[Data for processing Boundary: Start]
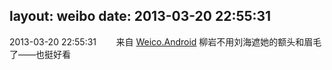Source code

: layout: weibo
date: 2013-03-20 22:55:31
---
<meta name="referrer" content="no-referrer" />

2013-03-20 22:55:31  &nbsp;&nbsp;&nbsp;&nbsp;&nbsp;&nbsp; 来自 <a href="http://app.weibo.com/t/feed/l4RWD" rel="nofollow">Weico.Android</a>
柳岩不用刘海遮她的额头和眉毛了——也挺好看 ​​​
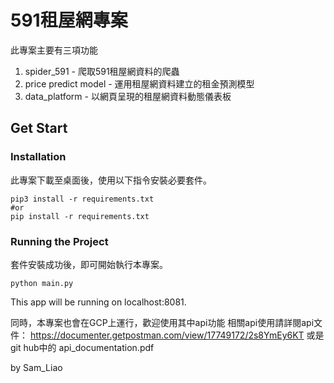 # 591租屋網專案

此專案主要有三項功能
1. spider_591 - 爬取591租屋網資料的爬蟲
2. price predict model - 運用租屋網資料建立的租金預測模型
3. data_platform - 以網頁呈現的租屋網資料動態儀表板


## Get Start
### Installation
此專案下載至桌面後，使用以下指令安裝必要套件。

    pip3 install -r requirements.txt
    #or
    pip install -r requirements.txt

### Running the Project
套件安裝成功後，即可開始執行本專案。
    
    python main.py
    
This app will be running on localhost:8081.


同時，本專案也會在GCP上運行，歡迎使用其中api功能
相關api使用請詳閱api文件：
https://documenter.getpostman.com/view/17749172/2s8YmEy6KT
或是git hub中的 api_documentation.pdf




by Sam_Liao
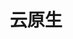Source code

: ---
title: "云原生"
layout: cloudnative
hidden: true
type: cloudnative
summary: 历史文章按照年月归档.
url: /tech/云原生
menu:
  main:
    title: 架构文档
    parent: tech
    weight: 9
    params:
      icon: fa-brands fa-readme
catalog: 云原生
---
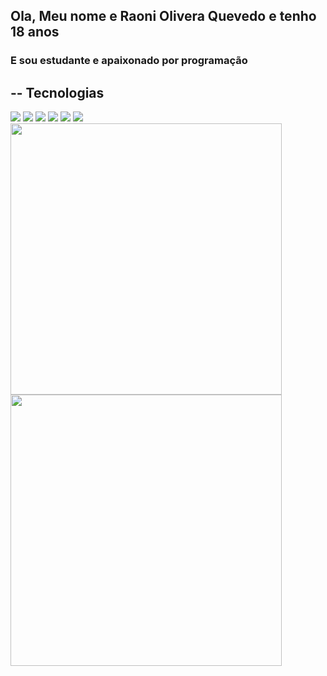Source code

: <h2>Ola, Meu nome e Raoni Olivera Quevedo e tenho 18 anos</h2>
<h3>E sou estudante e apaixonado por programação</h3>
<h2>-- Tecnologias</h2>
<div  text-align="centart" style="width='100%'">
  <img src="https://img.shields.io/badge/Js-FFDC0B?style=for-the-badge&logo=javascript&logoColor=000&labelColor=FFDC0B" />
  <img src="https://img.shields.io/badge/html%205-orange?style=for-the-badge&logo=html5&logoColor=white&labelColor=orange" />
  <img src="https://img.shields.io/badge/ReactJs-2CFFEE?style=for-the-badge&logo=react&logoColor=000&labelColor=2CFFEE" />
  <img src="https://img.shields.io/badge/CSS%203-5188FE?style=for-the-badge&logo=css3&logoColor=white&labelColor=5188FE" />
  <img src="https://img.shields.io/badge/SCSS-red?style=for-the-badge&logo=sass&logoColor=white&labelColor=red" />
  <img src="https://img.shields.io/badge/typescript-5188FE?style=for-the-badge&logo=typescript&logoColor=white&labelColor=5188FE" />
</div>
<img width="434px" src="https://github-readme-stats.vercel.app/api/top-langs/?username=raoni111&langs_count=5)](https://github.com/raoni111/RaoniOliveira/edit/main/README.mdl" />
<img width="434px" src="https://github-readme-stats.vercel.app/api?username=raoni111&hide=contribs,prs" />
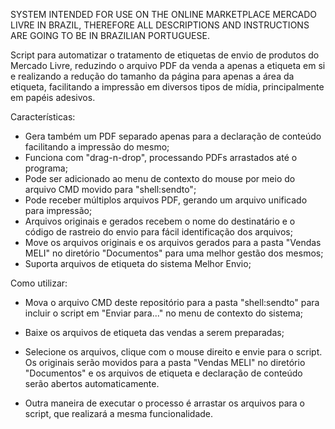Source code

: SYSTEM INTENDED FOR USE ON THE ONLINE MARKETPLACE MERCADO LIVRE IN BRAZIL, THEREFORE ALL DESCRIPTIONS AND INSTRUCTIONS ARE GOING TO BE IN BRAZILIAN PORTUGUESE.

Script para automatizar o tratamento de etiquetas de envio de produtos do Mercado Livre, reduzindo o arquivo PDF da venda a apenas a etiqueta em si e realizando a redução do tamanho da página para apenas a área da etiqueta, facilitando a impressão em diversos tipos de mídia, principalmente em papéis adesivos.

Características:

- Gera também um PDF separado apenas para a declaração de conteúdo facilitando a impressão do mesmo;
- Funciona com "drag-n-drop", processando PDFs arrastados até o programa;
- Pode ser adicionado ao menu de contexto do mouse por meio do arquivo CMD movido para "shell:sendto";
- Pode receber múltiplos arquivos PDF, gerando um arquivo unificado para impressão;
- Arquivos originais e gerados recebem o nome do destinatário e o código de rastreio do envio para fácil identificação dos arquivos;
- Move os arquivos originais e os arquivos gerados para a pasta "Vendas MELI" no diretório "Documentos" para uma melhor gestão dos mesmos;
- Suporta arquivos de etiqueta do sistema Melhor Envio;

Como utilizar:

- Mova o arquivo CMD deste repositório para a pasta "shell:sendto" para incluir o script em "Enviar para..." no menu de contexto do sistema;

- Baixe os arquivos de etiqueta das vendas a serem preparadas;

- Selecione os arquivos, clique com o mouse direito e envie para o script. Os originais serão movidos para a pasta "Vendas MELI" no diretório "Documentos" e os arquivos de etiqueta e declaração de conteúdo serão abertos automaticamente.

* Outra maneira de executar o processo é arrastar os arquivos para o script, que realizará a mesma funcionalidade.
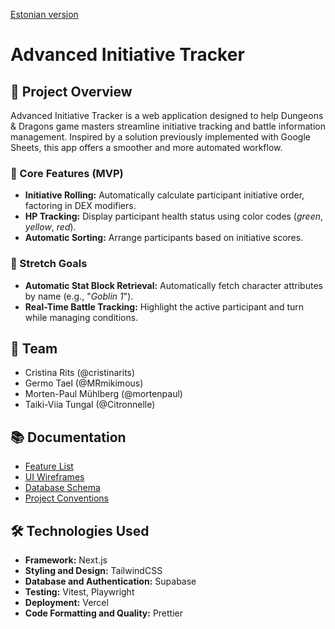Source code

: [Estonian version](./README_ET.md)

# Advanced Initiative Tracker

## 📖 Project Overview

Advanced Initiative Tracker is a web application designed to help Dungeons & Dragons game masters streamline initiative tracking and battle information management. Inspired by a solution previously implemented with Google Sheets, this app offers a smoother and more automated workflow.

### 🎯 Core Features (MVP)

- **Initiative Rolling:** Automatically calculate participant initiative order, factoring in DEX modifiers.
- **HP Tracking:** Display participant health status using color codes (_green_, _yellow_, _red_).
- **Automatic Sorting:** Arrange participants based on initiative scores.

### 🚀 Stretch Goals

- **Automatic Stat Block Retrieval:** Automatically fetch character attributes by name (e.g., "_Goblin 1_").
- **Real-Time Battle Tracking:** Highlight the active participant and turn while managing conditions.

## 👥 Team

- Cristina Rits (@cristinarits)  
- Germo Tael (@MRmikimous)  
- Morten-Paul Mühlberg (@mortenpaul)  
- Taiki-Viia Tungal (@Citronnelle)  

## 📚 Documentation

- [Feature List](./docs/FEATURES.md)  
- [UI Wireframes](./docs/WIREFRAMES.md)  
- [Database Schema](./docs/DATABASE.md)  
- [Project Conventions](./docs/CONVENTIONS.md)  

## 🛠️ Technologies Used

- **Framework:** Next.js  
- **Styling and Design:** TailwindCSS  
- **Database and Authentication:** Supabase  
- **Testing:** Vitest, Playwright  
- **Deployment:** Vercel  
- **Code Formatting and Quality:** Prettier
[Data for processing Boundary: End]
Activity:
Going by the data above, the answer is exactly the lines from the one holding "相關api使用請詳閱api文件：" to the one holding "tenho 18 anos</h2>", both kept, with the pictures left out.

Task response:
相關api使用請詳閱api文件：
https://documenter.getpostman.com/view/17749172/2s8YmEy6KT
或是git hub中的 api_documentation.pdf




by Sam_Liao
Source code

: ---
title: "云原生"
layout: cloudnative
hidden: true
type: cloudnative
summary: 历史文章按照年月归档.
url: /tech/云原生
menu:
  main:
    title: 架构文档
    parent: tech
    weight: 9
    params:
      icon: fa-brands fa-readme
catalog: 云原生
---
Source code

: <h2>Ola, Meu nome e Raoni Olivera Quevedo e tenho 18 anos</h2>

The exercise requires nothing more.